Robert Downey Jr. Threatening To Quit Avengers As Deadpool Rumors Heat Up

As a cinephile eagerly anticipating the next blockbuster, I can’t help but share some intriguing whispers that have made the rounds recently. It seems the initial script for an upcoming production might have faced some changes in its course. Word on the street is that the masterminds behind the sensational Deadpool are now taking up their quills to rework it. Fascinating, isn’t it? Stay tuned for further updates!

Ambarella’s AI Gamble Sparks Wall Street Frenzy

Folks, Ambarella’s revenue swelled to $95.5 million this quarter-nigh on 50% higher than last year. Now, I ain’t no mathematician, but that’s enough to make a banker’s mustache quiver. Profits? They inched up 16% to $6.4 million, or $0.15 per share if you’re countin’ pennies. Analysts? Bless their hearts, they expected less-like underestimatin’ a hungry rattlesnake in a chicken coop.

The Retail Leviathan: Why Amazon Always Wins

But here’s the thing: Harold wasn’t entirely wrong about one thing-investing in companies with momentum can work. It’s just that instead of gambling on memes, you might want to look at something slightly more substantial. Like Amazon. Yes, *that* Amazon. The company so ubiquitous it feels like it’s already taken over your life-and possibly your checking account.

Caterpillar’s Tariff Tango: A $1.8B Waltz with the Devil

Thursday’s regulatory filing, a document as thick with foreboding as a Stalinist edict, revealed Caterpillar’s grim calculus: a $1.5 billion to $1.8 billion tariff-induced wound for the year. This, they admitted, was a revision-upward, as if the devil himself had sharpened his quill. The original $1.5 billion forecast, once a mere scratch on the ledger of fate, now seemed a prelude to a far darker ledger. For the third quarter alone, the toll would be $500 million to $600 million, a sum that might as well have been scribbled by a bureaucrat drunk on absinthe.

Will Hyperliquid (HYPE) Bounce Back or Crash? The $42 Mystery Deepens 🤔💸

Oh, the drama! Hyperliquid just had one of its most dramatic falls since its last tea party. In just 48 hours, it plummeted from a lofty $50.91 to a humble $43.75-a drop of $7.16, according to the ever-watchful Henrik.

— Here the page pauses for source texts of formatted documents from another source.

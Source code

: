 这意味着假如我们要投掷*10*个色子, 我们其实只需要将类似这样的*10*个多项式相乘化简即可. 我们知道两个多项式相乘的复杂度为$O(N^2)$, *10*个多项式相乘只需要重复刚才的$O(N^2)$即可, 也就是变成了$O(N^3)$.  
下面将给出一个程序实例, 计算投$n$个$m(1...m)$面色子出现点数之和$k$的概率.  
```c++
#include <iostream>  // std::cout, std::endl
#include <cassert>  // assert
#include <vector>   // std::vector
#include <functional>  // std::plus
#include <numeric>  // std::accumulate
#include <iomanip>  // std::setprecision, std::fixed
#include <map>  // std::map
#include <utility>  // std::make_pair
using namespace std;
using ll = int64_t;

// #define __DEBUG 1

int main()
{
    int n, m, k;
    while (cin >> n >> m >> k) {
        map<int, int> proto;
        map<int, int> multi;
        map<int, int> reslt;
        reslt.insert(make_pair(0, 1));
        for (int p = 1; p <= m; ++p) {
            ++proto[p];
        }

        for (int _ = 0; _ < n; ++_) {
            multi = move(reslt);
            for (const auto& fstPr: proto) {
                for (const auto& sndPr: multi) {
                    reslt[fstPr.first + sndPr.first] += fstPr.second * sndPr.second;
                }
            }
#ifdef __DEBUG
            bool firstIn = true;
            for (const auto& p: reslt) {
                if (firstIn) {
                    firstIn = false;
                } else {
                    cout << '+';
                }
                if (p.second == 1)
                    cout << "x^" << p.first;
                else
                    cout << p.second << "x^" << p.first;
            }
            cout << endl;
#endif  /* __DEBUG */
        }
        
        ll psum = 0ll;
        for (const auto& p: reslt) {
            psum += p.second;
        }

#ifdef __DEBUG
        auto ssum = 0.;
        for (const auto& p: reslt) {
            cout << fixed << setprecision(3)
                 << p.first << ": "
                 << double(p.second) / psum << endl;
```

It’s almost as if the market said, “Oops, we got carried away!” and decided to yank the rug out from under everyone’s feet. Technically speaking, this breakdown suggests that supply has gobbled up demand like a greedy ogre at a buffet. 🐲🍴

BBAI: A Dip or a Bottomless Pit?

Nestled in a Virginia suburb that smells faintly of bureaucracy and coffee, BigBear.ai is the kind of company that would have been hired by the Ministry of Magic to automate the sorting of owls. Its mission? To provide mission-ready AI solutions to defense agencies, a task that sounds both urgent and slightly absurd when you consider how many humans it employs to explain what “mission-ready” actually means.

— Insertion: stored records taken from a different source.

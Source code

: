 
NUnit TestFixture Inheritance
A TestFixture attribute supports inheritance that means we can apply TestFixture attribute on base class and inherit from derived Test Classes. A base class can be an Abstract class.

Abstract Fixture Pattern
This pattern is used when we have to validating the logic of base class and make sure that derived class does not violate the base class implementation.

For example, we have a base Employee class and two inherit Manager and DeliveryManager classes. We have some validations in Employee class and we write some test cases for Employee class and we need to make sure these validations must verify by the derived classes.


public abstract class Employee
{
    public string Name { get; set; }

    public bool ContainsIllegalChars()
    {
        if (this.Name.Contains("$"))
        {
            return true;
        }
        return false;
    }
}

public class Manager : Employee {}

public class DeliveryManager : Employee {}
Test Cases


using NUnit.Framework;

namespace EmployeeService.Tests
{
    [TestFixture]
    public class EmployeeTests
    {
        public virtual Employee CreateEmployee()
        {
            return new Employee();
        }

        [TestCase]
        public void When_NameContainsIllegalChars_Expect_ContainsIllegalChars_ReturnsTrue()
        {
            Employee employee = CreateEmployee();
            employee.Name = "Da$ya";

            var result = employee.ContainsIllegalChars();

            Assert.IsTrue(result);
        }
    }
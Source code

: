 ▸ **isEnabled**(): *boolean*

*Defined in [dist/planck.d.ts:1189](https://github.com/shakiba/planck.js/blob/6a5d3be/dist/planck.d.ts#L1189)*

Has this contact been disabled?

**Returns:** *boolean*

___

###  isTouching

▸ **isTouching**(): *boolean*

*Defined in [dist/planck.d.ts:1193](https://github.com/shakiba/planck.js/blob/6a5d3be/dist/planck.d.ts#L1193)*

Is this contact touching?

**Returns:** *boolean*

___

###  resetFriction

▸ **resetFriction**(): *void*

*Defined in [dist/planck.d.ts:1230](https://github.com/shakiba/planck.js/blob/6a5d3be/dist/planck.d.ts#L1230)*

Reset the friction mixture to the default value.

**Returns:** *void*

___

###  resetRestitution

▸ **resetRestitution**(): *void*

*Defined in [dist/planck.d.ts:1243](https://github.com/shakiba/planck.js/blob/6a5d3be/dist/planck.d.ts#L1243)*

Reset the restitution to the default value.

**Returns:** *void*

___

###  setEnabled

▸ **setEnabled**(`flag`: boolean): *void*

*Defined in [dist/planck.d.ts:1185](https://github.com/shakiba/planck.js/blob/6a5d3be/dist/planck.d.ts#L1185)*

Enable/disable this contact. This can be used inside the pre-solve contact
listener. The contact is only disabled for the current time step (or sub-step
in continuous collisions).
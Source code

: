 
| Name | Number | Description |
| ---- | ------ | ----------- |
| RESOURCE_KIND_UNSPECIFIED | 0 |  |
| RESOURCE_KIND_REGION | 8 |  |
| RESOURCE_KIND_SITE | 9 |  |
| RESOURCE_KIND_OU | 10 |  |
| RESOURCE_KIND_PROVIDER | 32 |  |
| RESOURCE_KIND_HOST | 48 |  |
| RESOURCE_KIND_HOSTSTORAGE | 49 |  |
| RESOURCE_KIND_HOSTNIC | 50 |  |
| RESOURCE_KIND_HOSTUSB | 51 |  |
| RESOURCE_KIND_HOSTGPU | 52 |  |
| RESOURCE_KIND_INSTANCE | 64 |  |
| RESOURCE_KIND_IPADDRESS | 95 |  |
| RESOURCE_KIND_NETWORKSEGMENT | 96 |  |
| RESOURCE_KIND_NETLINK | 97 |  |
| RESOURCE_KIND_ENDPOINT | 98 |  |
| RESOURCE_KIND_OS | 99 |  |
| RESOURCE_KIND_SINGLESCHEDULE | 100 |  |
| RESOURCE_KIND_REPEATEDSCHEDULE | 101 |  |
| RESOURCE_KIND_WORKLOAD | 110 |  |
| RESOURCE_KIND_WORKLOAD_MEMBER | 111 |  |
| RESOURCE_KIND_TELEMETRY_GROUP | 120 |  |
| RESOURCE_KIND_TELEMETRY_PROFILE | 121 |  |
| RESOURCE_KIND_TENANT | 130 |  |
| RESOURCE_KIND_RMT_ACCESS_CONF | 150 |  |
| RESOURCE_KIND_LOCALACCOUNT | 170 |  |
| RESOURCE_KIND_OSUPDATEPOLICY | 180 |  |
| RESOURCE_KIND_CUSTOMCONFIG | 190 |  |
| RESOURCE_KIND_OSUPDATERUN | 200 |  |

The Unraveling of Curaleaf: A Dance of Stock and Stigma

The grand, tantalizing notion of federal marijuana rescheduling has long hovered like a half-open door in the shadowy corridors of American policy. President Donald Trump, that veritable magus of the unexpected, has mused about moving marijuana from the most dangerous tier of the DEA’s drug classifications-a symbolic shift that would, in theory, herald the end of prohibition in the land of the free. Popular? Yes, almost universally so, if we trust the vox populi. But a select coterie of legislators, adorned in the cloaks of their partisan convictions, seeks to turn back this promise of progress. They wish to rewrite the script, to keep the status quo-their own intransigence shackled to the past.